Self-hosted deployments are available on the Ultimate plan. If you're interested in this feature, please sign up here .

This page describes the architecture of a self-hosted Terality solution.

Components

The Terality solution includes four components:

  • The client library, as implemented by the terality Python package. This library sends computation requests to Terality servers.

  • The scheduler: the component responsible for receiving computation requests, and preparing execution plans for each computation. This scheduler only accesses metadata about the processed data, never the data itself.

  • Workers: execution units that read data and run the actual computations.

  • a storage layer to store the data. This storage layer is implemented by AWS S3. However, Terality can import data from many storage solutions, such as Azure Data Lake.

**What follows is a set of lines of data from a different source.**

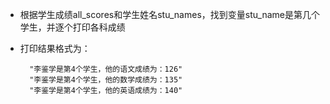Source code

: - 根据学生成绩all\_scores和学生姓名stu\_names，找到变量stu\_name是第几个学生，并逐个打印各科成绩
- 打印结果格式为：

        "李鉴学是第4个学生，他的语文成绩为：126"
        "李鉴学是第4个学生，他的数学成绩为：135"
        "李鉴学是第4个学生，他的英语成绩为：140"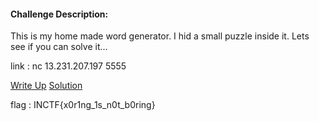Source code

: #### Challenge Description:
This is my home made word generator. I hid a small puzzle inside it. Lets see if you can solve it...

link : nc 13.231.207.197 5555

[Write Up](./soln.md)
[Solution](./soln.py)

flag : INCTF{x0r1ng_1s_n0t_b0ring}
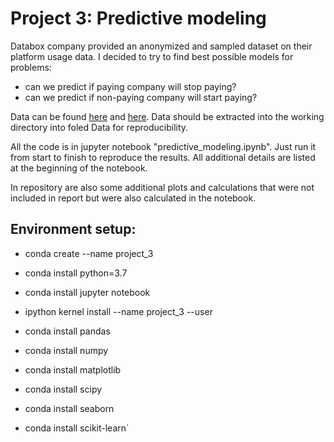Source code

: # Project 3: Predictive modeling

Databox company provided an anonymized and sampled dataset on their platform usage data. 
I decided to try to find best possible models for problems:
- can we predict if paying company will stop paying?
- can we predict if non-paying company will start paying?

 Data can be found [here](https://classroom.github.com/a/lNCqrUm1) and [here](https://drive.google.com/file/d/1xlBq18Ljh9fZ_o_KXaFuMe4fId9waS3G/view?usp=sharing).
Data should be extracted into the working directory into foled Data for reproducibility.

All the code is in jupyter notebook "predictive_modeling.ipynb". Just run it from start to finish to reproduce the results. 
All additional details are listed at the beginning of the notebook.

In repository are also some additional plots and calculations that were not included in report but were also calculated in the notebook.




## Environment setup:

- conda create --name project_3

- conda install python=3.7

- conda install jupyter notebook

- ipython kernel install --name project_3 --user

- conda install pandas

- conda install numpy

- conda install matplotlib

- conda install scipy

- conda install seaborn

- conda install scikit-learn`



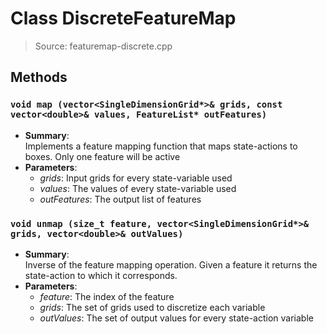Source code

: # Class DiscreteFeatureMap
> Source: featuremap-discrete.cpp
## Methods
### ``void map (vector<SingleDimensionGrid*>& grids, const vector<double>& values, FeatureList* outFeatures)``
* **Summary**:  
  Implements a feature mapping function that maps state-actions to boxes. Only one feature will be active  
* **Parameters**:  
  * _grids_: Input grids for every state-variable used
  * _values_: The values of every state-variable used
  * _outFeatures_: The output list of features
### ``void unmap (size_t feature, vector<SingleDimensionGrid*>& grids, vector<double>& outValues)``
* **Summary**:  
  Inverse of the feature mapping operation. Given a feature it returns the state-action to which it corresponds.  
* **Parameters**:  
  * _feature_: The index of the feature
  * _grids_: The set of grids used to discretize each variable
  * _outValues_: The set of output values for every state-action variable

On its SaaS platform, Terality deploys and maintains all components.

In a self-hosted deployment, the workers and the storage layer are moved to your AWS account. The scheduler is still deployed by Terality, and the client library is unchanged.

Data ownership in a self-hosted deployment

As described above, in a self-hosted deployment, Terality workers run in your AWS account, and the data is stored in a S3 bucket in your AWS account.

The Terality scheduler still runs in a Terality AWS account, but has no access to the data S3 bucket. The Terality AWS account doesn't have permissions to read data from your data S3 bucket.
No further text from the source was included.